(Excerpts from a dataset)
"""

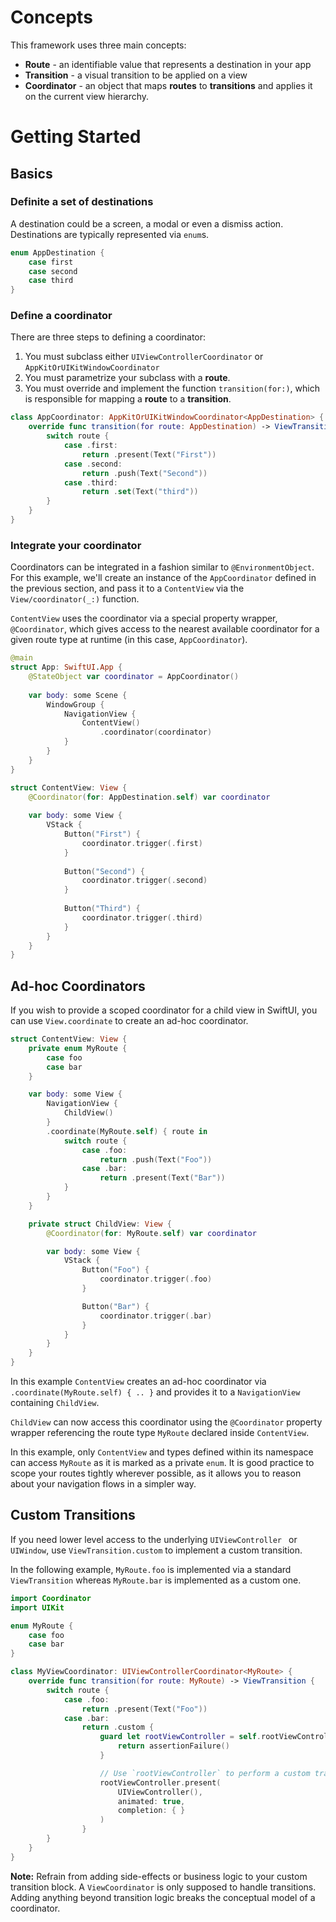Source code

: # Concepts

This framework uses three main concepts:

- **Route** - an identifiable value that represents a destination in your app 
- **Transition** - a visual transition to be applied on a view 
- **Coordinator** - an object that maps **routes** to **transitions** and applies it on the current view hierarchy.

# Getting Started 

## Basics

### Definite a set of destinations

A destination could be a screen, a modal or even a dismiss action. Destinations are typically represented via `enum`s.

```swift
enum AppDestination {
    case first
    case second
    case third
}
```

### Define a coordinator

There are three steps to defining a coordinator:

1. You must subclass either `UIViewControllerCoordinator` or `AppKitOrUIKitWindowCoordinator`
2. You must parametrize your subclass with a **route**.
3. You must override and implement the function `transition(for:)`, which is responsible for mapping a **route** to a **transition**.

```swift
class AppCoordinator: AppKitOrUIKitWindowCoordinator<AppDestination> {
    override func transition(for route: AppDestination) -> ViewTransition {
        switch route {
            case .first:
                return .present(Text("First"))
            case .second:
                return .push(Text("Second"))
            case .third:
                return .set(Text("third"))
        }
    }
}
```

### Integrate your coordinator

Coordinators can be integrated in a fashion similar to `@EnvironmentObject`. For this example, we'll create an instance of the `AppCoordinator` defined in the previous section, and pass it to a `ContentView` via the `View/coordinator(_:)` function.

`ContentView` uses the coordinator via a special property wrapper, `@Coordinator`, which gives access to the nearest available coordinator for a given route type at runtime (in this case, `AppCoordinator`).

```swift
@main
struct App: SwiftUI.App {
    @StateObject var coordinator = AppCoordinator()
    
    var body: some Scene {
        WindowGroup {
            NavigationView {
                ContentView()
                    .coordinator(coordinator)
            }
        }
    }
}

struct ContentView: View {
    @Coordinator(for: AppDestination.self) var coordinator
    
    var body: some View {
        VStack {
            Button("First") {
                coordinator.trigger(.first)
            }
            
            Button("Second") {
                coordinator.trigger(.second)
            }
            
            Button("Third") {
                coordinator.trigger(.third)
            }
        }
    }
}
```

## Ad-hoc Coordinators

If you wish to provide a scoped coordinator for a child view in SwiftUI, you can use `View.coordinate` to create an ad-hoc coordinator.

```swift
struct ContentView: View {
    private enum MyRoute {
        case foo
        case bar
    }

    var body: some View {
        NavigationView {
            ChildView()
        }
        .coordinate(MyRoute.self) { route in
            switch route {
                case .foo:
                    return .push(Text("Foo"))
                case .bar:
                    return .present(Text("Bar"))
            }
        }
    }

    private struct ChildView: View {
        @Coordinator(for: MyRoute.self) var coordinator

        var body: some View {
            VStack {
                Button("Foo") {
                    coordinator.trigger(.foo)
                }

                Button("Bar") {
                    coordinator.trigger(.bar)
                }
            }
        }
    }
}
```

In this example `ContentView` creates an ad-hoc coordinator via `.coordinate(MyRoute.self) { .. }` and provides it to a `NavigationView` containing `ChildView`. 

`ChildView` can now access this coordinator using the `@Coordinator` property wrapper referencing the route type `MyRoute` declared inside `ContentView`. 

In this example, only `ContentView` and types defined within its namespace can access `MyRoute` as it is marked as a private `enum`. It is good practice to scope your routes tightly wherever possible, as it allows you to reason about your navigation flows in a simpler way.

## Custom Transitions

If you need lower level access to the underlying `UIViewController ` or `UIWindow`, use `ViewTransition.custom` to implement a custom transition.

In the following example, `MyRoute.foo` is implemented via a standard `ViewTransition` whereas `MyRoute.bar` is implemented as a custom one.

```swift
import Coordinator
import UIKit

enum MyRoute {
    case foo
    case bar
}

class MyViewCoordinator: UIViewControllerCoordinator<MyRoute> {
    override func transition(for route: MyRoute) -> ViewTransition {
        switch route {
            case .foo:
                return .present(Text("Foo"))
            case .bar:
                return .custom {
                    guard let rootViewController = self.rootViewController else {
                        return assertionFailure()
                    }

                    // Use `rootViewController` to perform a custom transition.
                    rootViewController.present(
                        UIViewController(),
                        animated: true,
                        completion: { }
                    )
                }
        }
    }
}
```

**Note:** Refrain from adding side-effects or business logic to your custom transition block. A `ViewCoordinator` is only supposed to handle transitions. Adding anything beyond transition logic breaks the conceptual model of a coordinator.
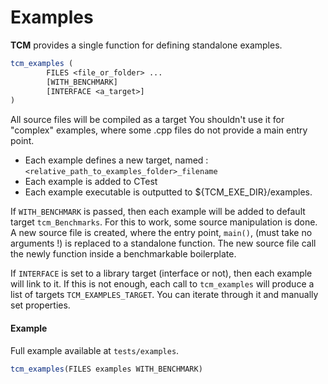 # Examples

__TCM__ provides a single function for defining standalone examples.

```cmake
tcm_examples (
        FILES <file_or_folder> ... 
        [WITH_BENCHMARK]
        [INTERFACE <a_target>]
)
```

All source files will be compiled as a target
You shouldn't use it for "complex" examples, where some .cpp files do not provide a main entry point.
- Each example defines a new target, named : `<relative_path_to_examples_folder>_filename`
- Each example is added to CTest
- Each example executable is outputted to ${TCM_EXE_DIR}/examples.

If `WITH_BENCHMARK` is passed, then each example will be added to default target `tcm_Benchmarks`.
For this to work, some source manipulation is done.
A new source file is created, where the entry point, `main()`, (must take no arguments !) is replaced to a standalone function.
The new source file call the newly function inside a benchmarkable boilerplate.

If `INTERFACE` is set to a library target (interface or not), then each example will link to it.
If this is not enough, each call to `tcm_examples` will produce a list of targets `TCM_EXAMPLES_TARGET`.
You can iterate through it and manually set properties.

#### Example

Full example available at `tests/examples`.

```cmake
tcm_examples(FILES examples WITH_BENCHMARK)
```
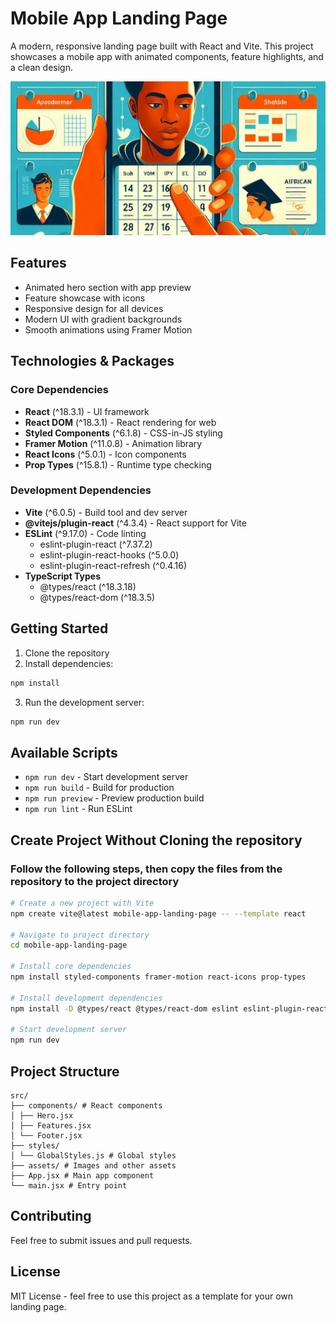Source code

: # Mobile App Landing Page

A modern, responsive landing page built with React and Vite. This project showcases a mobile app with animated components, feature highlights, and a clean design.

![Mobile App Landing Page](./src/assets/graph-icon.jpeg)
## Features

- Animated hero section with app preview
- Feature showcase with icons
- Responsive design for all devices
- Modern UI with gradient backgrounds
- Smooth animations using Framer Motion

## Technologies & Packages

### Core Dependencies
- **React** (^18.3.1) - UI framework
- **React DOM** (^18.3.1) - React rendering for web
- **Styled Components** (^6.1.8) - CSS-in-JS styling
- **Framer Motion** (^11.0.8) - Animation library
- **React Icons** (^5.0.1) - Icon components
- **Prop Types** (^15.8.1) - Runtime type checking

### Development Dependencies
- **Vite** (^6.0.5) - Build tool and dev server
- **@vitejs/plugin-react** (^4.3.4) - React support for Vite
- **ESLint** (^9.17.0) - Code linting
  - eslint-plugin-react (^7.37.2)
  - eslint-plugin-react-hooks (^5.0.0)
  - eslint-plugin-react-refresh (^0.4.16)
- **TypeScript Types**
  - @types/react (^18.3.18)
  - @types/react-dom (^18.3.5)

## Getting Started

1. Clone the repository
2. Install dependencies:
```bash
npm install
```
3. Run the development server:
```bash
npm run dev
```

## Available Scripts

- `npm run dev` - Start development server
- `npm run build` - Build for production
- `npm run preview` - Preview production build
- `npm run lint` - Run ESLint

## Create Project Without Cloning the repository
### Follow the following steps, then copy the files from the repository to the project directory

```bash
# Create a new project with Vite
npm create vite@latest mobile-app-landing-page -- --template react

# Navigate to project directory
cd mobile-app-landing-page

# Install core dependencies
npm install styled-components framer-motion react-icons prop-types

# Install development dependencies
npm install -D @types/react @types/react-dom eslint eslint-plugin-react eslint-plugin-react-hooks eslint-plugin-react-refresh

# Start development server
npm run dev
```

## Project Structure

```
src/
├── components/ # React components
│ ├── Hero.jsx
│ ├── Features.jsx
│ └── Footer.jsx
├── styles/
│ └── GlobalStyles.js # Global styles
├── assets/ # Images and other assets
├── App.jsx # Main app component
└── main.jsx # Entry point
```

## Contributing

Feel free to submit issues and pull requests.

## License

MIT License - feel free to use this project as a template for your own landing page.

"""

PROBLEM STATEMENT
Only the text of the records above, copied exactly, should be returned; the pictures stay out.

TASK OUTPUT
Source code

: # Concepts

This framework uses three main concepts:

- **Route** - an identifiable value that represents a destination in your app 
- **Transition** - a visual transition to be applied on a view 
- **Coordinator** - an object that maps **routes** to **transitions** and applies it on the current view hierarchy.

# Getting Started 

## Basics

### Definite a set of destinations

A destination could be a screen, a modal or even a dismiss action. Destinations are typically represented via `enum`s.

```swift
enum AppDestination {
    case first
    case second
    case third
}
```

### Define a coordinator

There are three steps to defining a coordinator:

1. You must subclass either `UIViewControllerCoordinator` or `AppKitOrUIKitWindowCoordinator`
2. You must parametrize your subclass with a **route**.
3. You must override and implement the function `transition(for:)`, which is responsible for mapping a **route** to a **transition**.

```swift
class AppCoordinator: AppKitOrUIKitWindowCoordinator<AppDestination> {
    override func transition(for route: AppDestination) -> ViewTransition {
        switch route {
            case .first:
                return .present(Text("First"))
            case .second:
                return .push(Text("Second"))
            case .third:
                return .set(Text("third"))
        }
    }
}
```

### Integrate your coordinator

Coordinators can be integrated in a fashion similar to `@EnvironmentObject`. For this example, we'll create an instance of the `AppCoordinator` defined in the previous section, and pass it to a `ContentView` via the `View/coordinator(_:)` function.

`ContentView` uses the coordinator via a special property wrapper, `@Coordinator`, which gives access to the nearest available coordinator for a given route type at runtime (in this case, `AppCoordinator`).

```swift
@main
struct App: SwiftUI.App {
    @StateObject var coordinator = AppCoordinator()
    
    var body: some Scene {
        WindowGroup {
            NavigationView {
                ContentView()
                    .coordinator(coordinator)
            }
        }
    }
}

struct ContentView: View {
    @Coordinator(for: AppDestination.self) var coordinator
    
    var body: some View {
        VStack {
            Button("First") {
                coordinator.trigger(.first)
            }
            
            Button("Second") {
                coordinator.trigger(.second)
            }
            
            Button("Third") {
                coordinator.trigger(.third)
            }
        }
    }
}
```

## Ad-hoc Coordinators

If you wish to provide a scoped coordinator for a child view in SwiftUI, you can use `View.coordinate` to create an ad-hoc coordinator.

```swift
struct ContentView: View {
    private enum MyRoute {
        case foo
        case bar
    }

    var body: some View {
        NavigationView {
            ChildView()
        }
        .coordinate(MyRoute.self) { route in
            switch route {
                case .foo:
                    return .push(Text("Foo"))
                case .bar:
                    return .present(Text("Bar"))
            }
        }
    }

    private struct ChildView: View {
        @Coordinator(for: MyRoute.self) var coordinator

        var body: some View {
            VStack {
                Button("Foo") {
                    coordinator.trigger(.foo)
                }

                Button("Bar") {
                    coordinator.trigger(.bar)
                }
            }
        }
    }
}
```

In this example `ContentView` creates an ad-hoc coordinator via `.coordinate(MyRoute.self) { .. }` and provides it to a `NavigationView` containing `ChildView`. 

`ChildView` can now access this coordinator using the `@Coordinator` property wrapper referencing the route type `MyRoute` declared inside `ContentView`. 

In this example, only `ContentView` and types defined within its namespace can access `MyRoute` as it is marked as a private `enum`. It is good practice to scope your routes tightly wherever possible, as it allows you to reason about your navigation flows in a simpler way.

## Custom Transitions

If you need lower level access to the underlying `UIViewController ` or `UIWindow`, use `ViewTransition.custom` to implement a custom transition.

In the following example, `MyRoute.foo` is implemented via a standard `ViewTransition` whereas `MyRoute.bar` is implemented as a custom one.

```swift
import Coordinator
import UIKit

enum MyRoute {
    case foo
    case bar
}

class MyViewCoordinator: UIViewControllerCoordinator<MyRoute> {
    override func transition(for route: MyRoute) -> ViewTransition {
        switch route {
            case .foo:
                return .present(Text("Foo"))
            case .bar:
                return .custom {
                    guard let rootViewController = self.rootViewController else {
                        return assertionFailure()
                    }

                    // Use `rootViewController` to perform a custom transition.
                    rootViewController.present(
                        UIViewController(),
                        animated: true,
                        completion: { }
                    )
                }
        }
    }
}
```

**Note:** Refrain from adding side-effects or business logic to your custom transition block. A `ViewCoordinator` is only supposed to handle transitions. Adding anything beyond transition logic breaks the conceptual model of a coordinator.
 # Examples

__TCM__ provides a single function for defining standalone examples.

```cmake
tcm_examples (
        FILES <file_or_folder> ... 
        [WITH_BENCHMARK]
        [INTERFACE <a_target>]
)
```

All source files will be compiled as a target
You shouldn't use it for "complex" examples, where some .cpp files do not provide a main entry point.
- Each example defines a new target, named : `<relative_path_to_examples_folder>_filename`
- Each example is added to CTest
- Each example executable is outputted to ${TCM_EXE_DIR}/examples.

If `WITH_BENCHMARK` is passed, then each example will be added to default target `tcm_Benchmarks`.
For this to work, some source manipulation is done.
A new source file is created, where the entry point, `main()`, (must take no arguments !) is replaced to a standalone function.
The new source file call the newly function inside a benchmarkable boilerplate.

If `INTERFACE` is set to a library target (interface or not), then each example will link to it.
If this is not enough, each call to `tcm_examples` will produce a list of targets `TCM_EXAMPLES_TARGET`.
You can iterate through it and manually set properties.

#### Example

Full example available at `tests/examples`.

```cmake
tcm_examples(FILES examples WITH_BENCHMARK)
```
Source code

: # Mobile App Landing Page

A modern, responsive landing page built with React and Vite. This project showcases a mobile app with animated components, feature highlights, and a clean design.

![Mobile App Landing Page](./src/assets/graph-icon.jpeg)
## Features

- Animated hero section with app preview
- Feature showcase with icons
- Responsive design for all devices
- Modern UI with gradient backgrounds
- Smooth animations using Framer Motion

## Technologies & Packages

### Core Dependencies
- **React** (^18.3.1) - UI framework
- **React DOM** (^18.3.1) - React rendering for web
- **Styled Components** (^6.1.8) - CSS-in-JS styling
- **Framer Motion** (^11.0.8) - Animation library
- **React Icons** (^5.0.1) - Icon components
- **Prop Types** (^15.8.1) - Runtime type checking

### Development Dependencies
- **Vite** (^6.0.5) - Build tool and dev server
- **@vitejs/plugin-react** (^4.3.4) - React support for Vite
- **ESLint** (^9.17.0) - Code linting
  - eslint-plugin-react (^7.37.2)
  - eslint-plugin-react-hooks (^5.0.0)
  - eslint-plugin-react-refresh (^0.4.16)
- **TypeScript Types**
  - @types/react (^18.3.18)
  - @types/react-dom (^18.3.5)

## Getting Started

1. Clone the repository
2. Install dependencies:
```bash
npm install
```
3. Run the development server:
```bash
npm run dev
```

## Available Scripts

- `npm run dev` - Start development server
- `npm run build` - Build for production
- `npm run preview` - Preview production build
- `npm run lint` - Run ESLint

## Create Project Without Cloning the repository
### Follow the following steps, then copy the files from the repository to the project directory

```bash
# Create a new project with Vite
npm create vite@latest mobile-app-landing-page -- --template react

# Navigate to project directory
cd mobile-app-landing-page

# Install core dependencies
npm install styled-components framer-motion react-icons prop-types

# Install development dependencies
npm install -D @types/react @types/react-dom eslint eslint-plugin-react eslint-plugin-react-hooks eslint-plugin-react-refresh

# Start development server
npm run dev
```

## Project Structure

```
src/
├── components/ # React components
│ ├── Hero.jsx
│ ├── Features.jsx
│ └── Footer.jsx
├── styles/
│ └── GlobalStyles.js # Global styles
├── assets/ # Images and other assets
├── App.jsx # Main app component
└── main.jsx # Entry point
```

## Contributing

Feel free to submit issues and pull requests.

## License

MIT License - feel free to use this project as a template for your own landing page.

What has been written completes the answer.